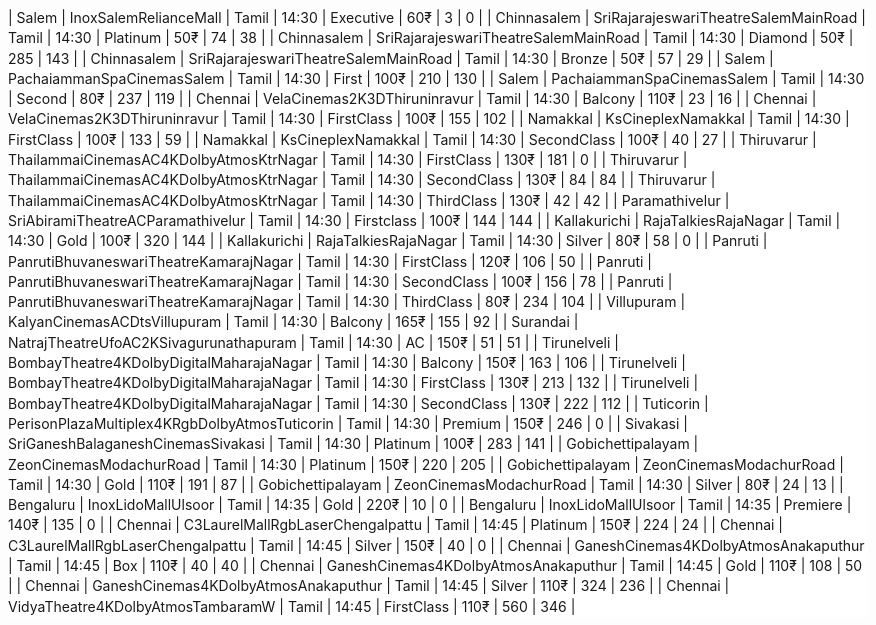 | Salem             | InoxSalemRelianceMall                                | Tamil    | 14:30 | Executive      |   60₹ |        3 |      0 |
| Chinnasalem       | SriRajarajeswariTheatreSalemMainRoad                 | Tamil    | 14:30 | Platinum       |   50₹ |       74 |     38 |
| Chinnasalem       | SriRajarajeswariTheatreSalemMainRoad                 | Tamil    | 14:30 | Diamond        |   50₹ |      285 |    143 |
| Chinnasalem       | SriRajarajeswariTheatreSalemMainRoad                 | Tamil    | 14:30 | Bronze         |   50₹ |       57 |     29 |
| Salem             | PachaiammanSpaCinemasSalem                           | Tamil    | 14:30 | First          |  100₹ |      210 |    130 |
| Salem             | PachaiammanSpaCinemasSalem                           | Tamil    | 14:30 | Second         |   80₹ |      237 |    119 |
| Chennai           | VelaCinemas2K3DThiruninravur                         | Tamil    | 14:30 | Balcony        |  110₹ |       23 |     16 |
| Chennai           | VelaCinemas2K3DThiruninravur                         | Tamil    | 14:30 | FirstClass     |  100₹ |      155 |    102 |
| Namakkal          | KsCineplexNamakkal                                   | Tamil    | 14:30 | FirstClass     |  100₹ |      133 |     59 |
| Namakkal          | KsCineplexNamakkal                                   | Tamil    | 14:30 | SecondClass    |  100₹ |       40 |     27 |
| Thiruvarur        | ThailammaiCinemasAC4KDolbyAtmosKtrNagar              | Tamil    | 14:30 | FirstClass     |  130₹ |      181 |      0 |
| Thiruvarur        | ThailammaiCinemasAC4KDolbyAtmosKtrNagar              | Tamil    | 14:30 | SecondClass    |  130₹ |       84 |     84 |
| Thiruvarur        | ThailammaiCinemasAC4KDolbyAtmosKtrNagar              | Tamil    | 14:30 | ThirdClass     |  130₹ |       42 |     42 |
| Paramathivelur    | SriAbiramiTheatreACParamathivelur                    | Tamil    | 14:30 | Firstclass     |  100₹ |      144 |    144 |
| Kallakurichi      | RajaTalkiesRajaNagar                                 | Tamil    | 14:30 | Gold           |  100₹ |      320 |    144 |
| Kallakurichi      | RajaTalkiesRajaNagar                                 | Tamil    | 14:30 | Silver         |   80₹ |       58 |      0 |
| Panruti           | PanrutiBhuvaneswariTheatreKamarajNagar               | Tamil    | 14:30 | FirstClass     |  120₹ |      106 |     50 |
| Panruti           | PanrutiBhuvaneswariTheatreKamarajNagar               | Tamil    | 14:30 | SecondClass    |  100₹ |      156 |     78 |
| Panruti           | PanrutiBhuvaneswariTheatreKamarajNagar               | Tamil    | 14:30 | ThirdClass     |   80₹ |      234 |    104 |
| Villupuram        | KalyanCinemasACDtsVillupuram                         | Tamil    | 14:30 | Balcony        |  165₹ |      155 |     92 |
| Surandai          | NatrajTheatreUfoAC2KSivagurunathapuram               | Tamil    | 14:30 | AC             |  150₹ |       51 |     51 |
| Tirunelveli       | BombayTheatre4KDolbyDigitalMaharajaNagar             | Tamil    | 14:30 | Balcony        |  150₹ |      163 |    106 |
| Tirunelveli       | BombayTheatre4KDolbyDigitalMaharajaNagar             | Tamil    | 14:30 | FirstClass     |  130₹ |      213 |    132 |
| Tirunelveli       | BombayTheatre4KDolbyDigitalMaharajaNagar             | Tamil    | 14:30 | SecondClass    |  130₹ |      222 |    112 |
| Tuticorin         | PerisonPlazaMultiplex4KRgbDolbyAtmosTuticorin        | Tamil    | 14:30 | Premium        |  150₹ |      246 |      0 |
| Sivakasi          | SriGaneshBalaganeshCinemasSivakasi                   | Tamil    | 14:30 | Platinum       |  100₹ |      283 |    141 |
| Gobichettipalayam | ZeonCinemasModachurRoad                              | Tamil    | 14:30 | Platinum       |  150₹ |      220 |    205 |
| Gobichettipalayam | ZeonCinemasModachurRoad                              | Tamil    | 14:30 | Gold           |  110₹ |      191 |     87 |
| Gobichettipalayam | ZeonCinemasModachurRoad                              | Tamil    | 14:30 | Silver         |   80₹ |       24 |     13 |
| Bengaluru         | InoxLidoMallUlsoor                                   | Tamil    | 14:35 | Gold           |  220₹ |       10 |      0 |
| Bengaluru         | InoxLidoMallUlsoor                                   | Tamil    | 14:35 | Premiere       |  140₹ |      135 |      0 |
| Chennai           | C3LaurelMallRgbLaserChengalpattu                     | Tamil    | 14:45 | Platinum       |  150₹ |      224 |     24 |
| Chennai           | C3LaurelMallRgbLaserChengalpattu                     | Tamil    | 14:45 | Silver         |  150₹ |       40 |      0 |
| Chennai           | GaneshCinemas4KDolbyAtmosAnakaputhur                 | Tamil    | 14:45 | Box            |  110₹ |       40 |     40 |
| Chennai           | GaneshCinemas4KDolbyAtmosAnakaputhur                 | Tamil    | 14:45 | Gold           |  110₹ |      108 |     50 |
| Chennai           | GaneshCinemas4KDolbyAtmosAnakaputhur                 | Tamil    | 14:45 | Silver         |  110₹ |      324 |    236 |
| Chennai           | VidyaTheatre4KDolbyAtmosTambaramW                    | Tamil    | 14:45 | FirstClass     |  110₹ |      560 |    346 |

* **Exercise details**
Scan the listing above, and wherever a line holds the word "Chennai", copy it.

* **Output for this exercise**
| Chennai           | VelaCinemas2K3DThiruninravur                         | Tamil    | 14:30 | Balcony        |  110₹ |       23 |     16 |
| Chennai           | VelaCinemas2K3DThiruninravur                         | Tamil    | 14:30 | FirstClass     |  100₹ |      155 |    102 |
| Chennai           | C3LaurelMallRgbLaserChengalpattu                     | Tamil    | 14:45 | Platinum       |  150₹ |      224 |     24 |
| Chennai           | C3LaurelMallRgbLaserChengalpattu                     | Tamil    | 14:45 | Silver         |  150₹ |       40 |      0 |
| Chennai           | GaneshCinemas4KDolbyAtmosAnakaputhur                 | Tamil    | 14:45 | Box            |  110₹ |       40 |     40 |
| Chennai           | GaneshCinemas4KDolbyAtmosAnakaputhur                 | Tamil    | 14:45 | Gold           |  110₹ |      108 |     50 |
| Chennai           | GaneshCinemas4KDolbyAtmosAnakaputhur                 | Tamil    | 14:45 | Silver         |  110₹ |      324 |    236 |
| Chennai           | VidyaTheatre4KDolbyAtmosTambaramW                    | Tamil    | 14:45 | FirstClass     |  110₹ |      560 |    346 |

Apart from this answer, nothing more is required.